## WHAT IS EXPECTED
Look through the entries below and return all lines including the word "pidm".

── MATERIAL FOR THE TASK

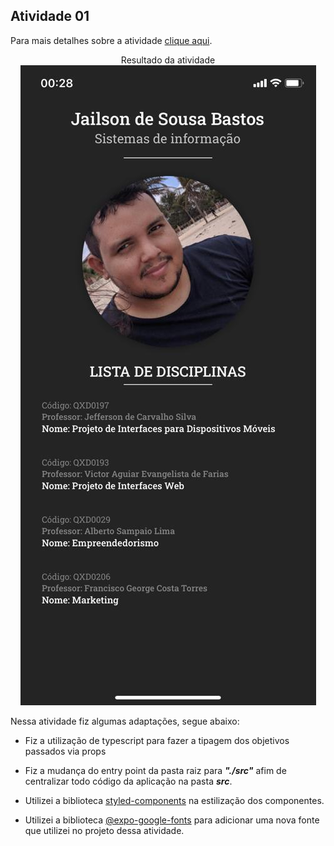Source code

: ## Atividade  01

Para mais detalhes sobre a atividade [clique aqui](https://github.com/JailsonSousa/pidm-2020.2/blob/main/atv01/ATV1.pdf).


<p align="center">
  Resultado da atividade
  <img src="https://github.com/JailsonSousa/pidm-2020.2/blob/main/atv01/ATV1.jpeg" alt="Resultado da atividade"/>
</p>

Nessa atividade fiz algumas adaptações, segue abaixo:

 - Fiz a utilização de typescript para fazer a tipagem dos objetivos passados via props
 
 - Fiz a mudança do entry point da pasta raiz para ***"./src"*** afim de centralizar todo código da aplicação na pasta ***src***.
 
 - Utilizei a biblioteca [styled-components](https://styled-components.com/) na estilização dos componentes.
 - Utilizei a biblioteca [@expo-google-fonts](https://github.com/expo/google-fonts) para adicionar uma nova fonte que utilizei no projeto dessa atividade.
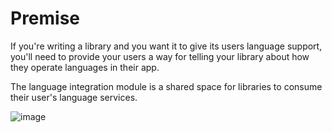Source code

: # Premise
If you're writing a library and you want it to give its users language support, you'll need to provide your users a way for telling your library about how they operate languages in their app.

The language integration module is a shared space for libraries to consume their user's language services.

![image](.attachments/Integration-diagram.png)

────

## ANSWER FOR THIS EXERCISE
Para mais detalhes sobre a atividade [clique aqui](https://github.com/JailsonSousa/pidm-2020.2/blob/main/atv01/ATV1.pdf).
  <img src="https://github.com/JailsonSousa/pidm-2020.2/blob/main/atv01/ATV1.jpeg" alt="Resultado da atividade"/>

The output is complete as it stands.